WHAT YOU WILL DO = Scan the data below. Pull out each line where "Once" occurs.

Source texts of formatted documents
*** Block opens ***

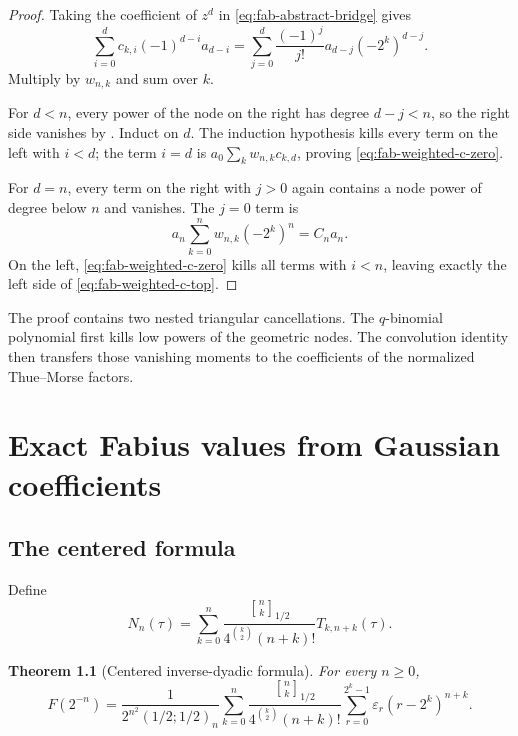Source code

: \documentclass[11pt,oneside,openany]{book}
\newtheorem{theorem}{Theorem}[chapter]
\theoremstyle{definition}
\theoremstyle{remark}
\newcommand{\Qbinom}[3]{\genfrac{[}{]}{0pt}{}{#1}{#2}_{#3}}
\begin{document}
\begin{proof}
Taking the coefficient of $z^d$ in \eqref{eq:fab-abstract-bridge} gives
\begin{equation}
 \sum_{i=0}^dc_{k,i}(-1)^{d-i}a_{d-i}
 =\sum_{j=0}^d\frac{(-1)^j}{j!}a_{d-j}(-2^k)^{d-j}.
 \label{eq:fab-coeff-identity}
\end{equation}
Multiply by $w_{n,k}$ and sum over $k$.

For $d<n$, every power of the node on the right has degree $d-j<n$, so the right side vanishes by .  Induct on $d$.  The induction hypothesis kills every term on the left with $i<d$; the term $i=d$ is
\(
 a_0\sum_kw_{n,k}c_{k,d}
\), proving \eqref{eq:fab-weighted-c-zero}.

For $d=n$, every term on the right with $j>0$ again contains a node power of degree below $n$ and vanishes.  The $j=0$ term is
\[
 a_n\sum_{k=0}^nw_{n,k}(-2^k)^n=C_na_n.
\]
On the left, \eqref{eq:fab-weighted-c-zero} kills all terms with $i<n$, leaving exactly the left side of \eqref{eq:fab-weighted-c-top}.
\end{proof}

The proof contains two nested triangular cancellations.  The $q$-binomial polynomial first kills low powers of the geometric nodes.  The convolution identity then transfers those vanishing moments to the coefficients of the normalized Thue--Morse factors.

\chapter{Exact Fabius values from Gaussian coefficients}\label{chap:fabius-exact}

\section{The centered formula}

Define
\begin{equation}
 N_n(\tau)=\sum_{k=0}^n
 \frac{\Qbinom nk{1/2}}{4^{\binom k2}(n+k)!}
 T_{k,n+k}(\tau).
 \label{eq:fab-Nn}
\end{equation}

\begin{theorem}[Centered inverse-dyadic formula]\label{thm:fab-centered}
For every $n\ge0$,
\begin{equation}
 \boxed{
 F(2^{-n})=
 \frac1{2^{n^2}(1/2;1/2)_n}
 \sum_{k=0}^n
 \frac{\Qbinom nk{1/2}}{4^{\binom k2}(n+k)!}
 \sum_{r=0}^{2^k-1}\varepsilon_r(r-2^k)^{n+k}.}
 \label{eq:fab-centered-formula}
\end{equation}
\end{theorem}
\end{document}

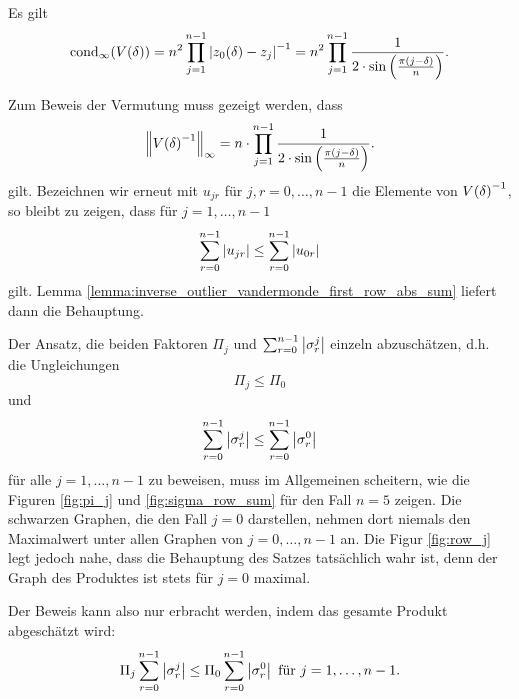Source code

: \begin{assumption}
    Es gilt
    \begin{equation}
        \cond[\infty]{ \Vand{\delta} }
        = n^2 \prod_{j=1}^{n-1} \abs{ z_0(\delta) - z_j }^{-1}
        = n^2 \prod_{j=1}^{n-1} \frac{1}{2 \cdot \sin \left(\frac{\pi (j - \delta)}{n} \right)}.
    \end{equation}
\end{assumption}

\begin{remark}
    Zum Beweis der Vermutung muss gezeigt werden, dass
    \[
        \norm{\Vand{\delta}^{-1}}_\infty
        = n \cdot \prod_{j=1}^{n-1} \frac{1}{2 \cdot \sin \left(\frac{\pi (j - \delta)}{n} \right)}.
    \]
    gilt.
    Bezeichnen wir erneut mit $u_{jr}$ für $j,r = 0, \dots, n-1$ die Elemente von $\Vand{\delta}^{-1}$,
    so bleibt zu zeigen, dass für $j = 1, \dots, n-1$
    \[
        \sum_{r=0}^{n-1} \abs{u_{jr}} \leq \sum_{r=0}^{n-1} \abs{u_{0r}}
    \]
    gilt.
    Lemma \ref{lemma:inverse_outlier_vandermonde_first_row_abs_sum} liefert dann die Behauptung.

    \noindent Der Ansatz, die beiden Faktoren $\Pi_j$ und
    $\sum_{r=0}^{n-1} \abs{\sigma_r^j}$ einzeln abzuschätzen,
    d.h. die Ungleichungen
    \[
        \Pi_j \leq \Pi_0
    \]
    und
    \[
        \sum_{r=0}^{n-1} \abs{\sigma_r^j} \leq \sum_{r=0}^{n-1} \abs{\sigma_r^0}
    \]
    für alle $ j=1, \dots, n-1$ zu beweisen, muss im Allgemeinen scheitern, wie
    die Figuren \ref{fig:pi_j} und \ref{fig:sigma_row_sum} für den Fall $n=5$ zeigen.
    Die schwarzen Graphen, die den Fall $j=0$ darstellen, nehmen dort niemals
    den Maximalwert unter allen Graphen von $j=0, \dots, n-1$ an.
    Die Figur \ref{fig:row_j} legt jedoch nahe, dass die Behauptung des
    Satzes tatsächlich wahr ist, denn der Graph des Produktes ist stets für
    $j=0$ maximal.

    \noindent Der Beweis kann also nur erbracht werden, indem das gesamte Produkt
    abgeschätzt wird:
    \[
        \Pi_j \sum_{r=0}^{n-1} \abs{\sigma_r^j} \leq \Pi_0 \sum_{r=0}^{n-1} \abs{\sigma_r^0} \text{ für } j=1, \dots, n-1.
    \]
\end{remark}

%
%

*** Block closes ***
*** Block opens ***

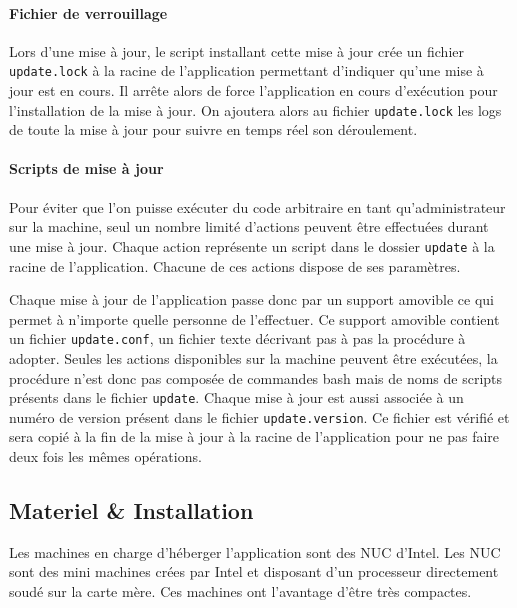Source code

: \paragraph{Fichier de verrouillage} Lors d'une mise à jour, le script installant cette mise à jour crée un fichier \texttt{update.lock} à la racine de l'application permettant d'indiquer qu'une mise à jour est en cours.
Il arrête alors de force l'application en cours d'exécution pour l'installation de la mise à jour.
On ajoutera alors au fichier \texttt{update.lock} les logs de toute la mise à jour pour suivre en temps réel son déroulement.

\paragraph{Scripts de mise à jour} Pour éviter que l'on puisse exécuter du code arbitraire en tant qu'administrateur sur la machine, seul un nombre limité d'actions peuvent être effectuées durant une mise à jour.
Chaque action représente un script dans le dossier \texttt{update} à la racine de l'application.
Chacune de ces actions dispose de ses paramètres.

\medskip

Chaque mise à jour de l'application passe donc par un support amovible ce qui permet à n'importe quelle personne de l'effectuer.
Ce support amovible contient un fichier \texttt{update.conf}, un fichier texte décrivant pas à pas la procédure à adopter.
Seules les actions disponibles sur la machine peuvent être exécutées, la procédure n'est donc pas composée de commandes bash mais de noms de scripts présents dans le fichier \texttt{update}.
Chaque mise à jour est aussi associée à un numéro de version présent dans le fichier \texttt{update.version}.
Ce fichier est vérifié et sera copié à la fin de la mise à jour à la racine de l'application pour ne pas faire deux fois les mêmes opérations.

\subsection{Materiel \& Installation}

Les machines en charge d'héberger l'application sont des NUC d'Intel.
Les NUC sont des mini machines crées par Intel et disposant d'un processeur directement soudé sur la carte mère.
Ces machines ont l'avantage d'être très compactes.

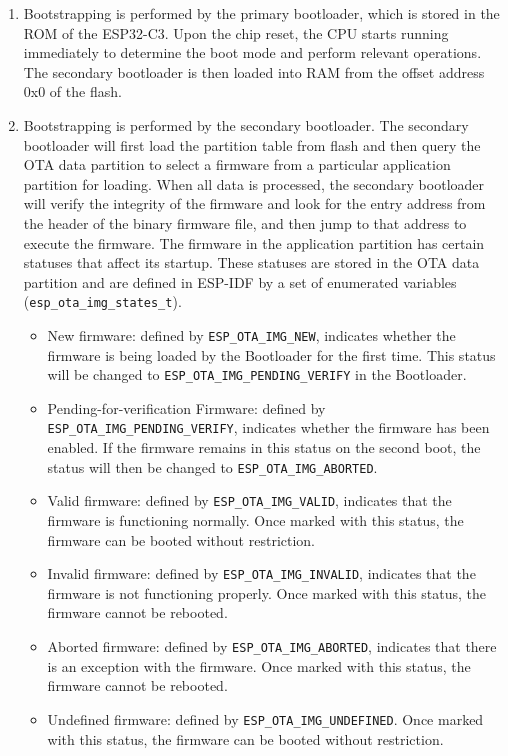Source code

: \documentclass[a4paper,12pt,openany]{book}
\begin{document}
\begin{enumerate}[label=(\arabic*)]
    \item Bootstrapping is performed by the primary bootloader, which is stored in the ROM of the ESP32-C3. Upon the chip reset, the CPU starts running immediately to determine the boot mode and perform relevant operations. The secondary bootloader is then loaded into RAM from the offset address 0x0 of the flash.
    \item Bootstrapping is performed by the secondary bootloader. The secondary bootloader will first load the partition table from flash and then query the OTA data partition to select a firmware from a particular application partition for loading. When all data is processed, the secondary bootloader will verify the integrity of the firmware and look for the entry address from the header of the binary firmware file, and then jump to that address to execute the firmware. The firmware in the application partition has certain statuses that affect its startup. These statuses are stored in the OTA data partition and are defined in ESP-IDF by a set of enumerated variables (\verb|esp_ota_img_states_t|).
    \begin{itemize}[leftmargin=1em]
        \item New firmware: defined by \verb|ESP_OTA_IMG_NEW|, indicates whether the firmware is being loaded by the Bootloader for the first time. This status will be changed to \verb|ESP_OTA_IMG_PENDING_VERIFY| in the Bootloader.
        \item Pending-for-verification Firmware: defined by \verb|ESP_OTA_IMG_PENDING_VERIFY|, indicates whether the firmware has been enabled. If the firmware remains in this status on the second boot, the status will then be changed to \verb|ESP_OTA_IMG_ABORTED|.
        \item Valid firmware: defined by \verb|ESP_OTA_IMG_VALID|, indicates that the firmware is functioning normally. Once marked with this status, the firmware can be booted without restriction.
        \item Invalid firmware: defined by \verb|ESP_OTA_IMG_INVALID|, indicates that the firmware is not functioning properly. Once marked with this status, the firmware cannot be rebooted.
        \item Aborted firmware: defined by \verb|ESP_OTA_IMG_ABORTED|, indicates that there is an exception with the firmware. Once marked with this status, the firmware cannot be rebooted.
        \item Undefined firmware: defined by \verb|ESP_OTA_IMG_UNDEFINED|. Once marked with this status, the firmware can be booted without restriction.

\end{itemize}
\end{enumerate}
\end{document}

*** Block closes ***
*** Block opens ***

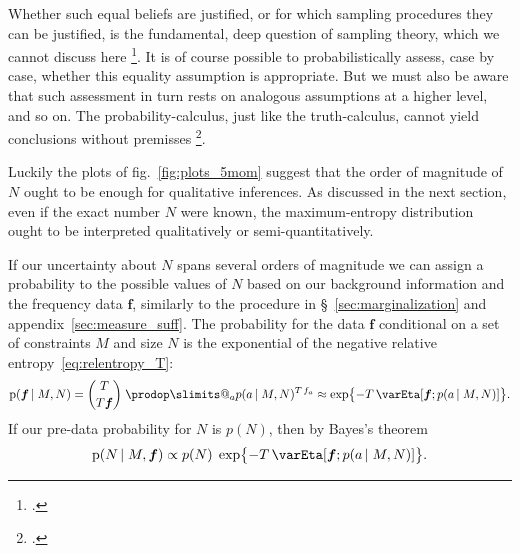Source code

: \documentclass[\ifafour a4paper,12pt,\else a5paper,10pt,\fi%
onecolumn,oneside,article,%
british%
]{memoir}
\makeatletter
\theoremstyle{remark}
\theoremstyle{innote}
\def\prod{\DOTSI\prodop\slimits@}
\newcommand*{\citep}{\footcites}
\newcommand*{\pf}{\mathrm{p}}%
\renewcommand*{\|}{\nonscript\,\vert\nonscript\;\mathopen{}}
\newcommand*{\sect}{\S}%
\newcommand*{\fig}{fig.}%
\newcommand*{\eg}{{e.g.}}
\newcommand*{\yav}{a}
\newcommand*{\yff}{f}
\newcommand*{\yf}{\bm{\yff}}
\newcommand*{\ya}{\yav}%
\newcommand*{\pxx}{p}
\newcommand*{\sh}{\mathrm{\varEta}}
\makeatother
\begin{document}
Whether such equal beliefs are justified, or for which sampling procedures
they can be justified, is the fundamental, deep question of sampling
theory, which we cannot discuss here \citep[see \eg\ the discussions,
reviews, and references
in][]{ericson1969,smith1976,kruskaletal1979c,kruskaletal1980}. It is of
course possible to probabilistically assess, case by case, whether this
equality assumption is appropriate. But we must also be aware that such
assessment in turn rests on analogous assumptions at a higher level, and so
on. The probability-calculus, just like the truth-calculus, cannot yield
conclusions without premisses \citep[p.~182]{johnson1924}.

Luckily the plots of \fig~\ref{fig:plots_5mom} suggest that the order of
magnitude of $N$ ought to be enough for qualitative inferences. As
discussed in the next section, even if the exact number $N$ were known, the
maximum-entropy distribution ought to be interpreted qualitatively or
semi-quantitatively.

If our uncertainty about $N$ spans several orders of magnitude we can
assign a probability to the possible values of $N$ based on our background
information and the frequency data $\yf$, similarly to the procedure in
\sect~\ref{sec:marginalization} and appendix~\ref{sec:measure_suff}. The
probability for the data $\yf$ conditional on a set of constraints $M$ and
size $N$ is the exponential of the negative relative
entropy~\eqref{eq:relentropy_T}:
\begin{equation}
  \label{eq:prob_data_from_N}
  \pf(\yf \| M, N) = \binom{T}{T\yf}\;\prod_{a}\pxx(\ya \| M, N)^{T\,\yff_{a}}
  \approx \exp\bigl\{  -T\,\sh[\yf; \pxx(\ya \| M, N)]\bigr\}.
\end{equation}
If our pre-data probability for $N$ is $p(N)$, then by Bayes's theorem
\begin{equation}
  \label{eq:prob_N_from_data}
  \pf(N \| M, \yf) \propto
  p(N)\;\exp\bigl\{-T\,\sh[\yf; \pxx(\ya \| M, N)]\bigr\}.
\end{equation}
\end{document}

*** Block closes ***

RESPONSE AREA =
        \item Valid firmware: defined by \verb|ESP_OTA_IMG_VALID|, indicates that the firmware is functioning normally. Once marked with this status, the firmware can be booted without restriction.
        \item Invalid firmware: defined by \verb|ESP_OTA_IMG_INVALID|, indicates that the firmware is not functioning properly. Once marked with this status, the firmware cannot be rebooted.
        \item Aborted firmware: defined by \verb|ESP_OTA_IMG_ABORTED|, indicates that there is an exception with the firmware. Once marked with this status, the firmware cannot be rebooted.
        \item Undefined firmware: defined by \verb|ESP_OTA_IMG_UNDEFINED|. Once marked with this status, the firmware can be booted without restriction.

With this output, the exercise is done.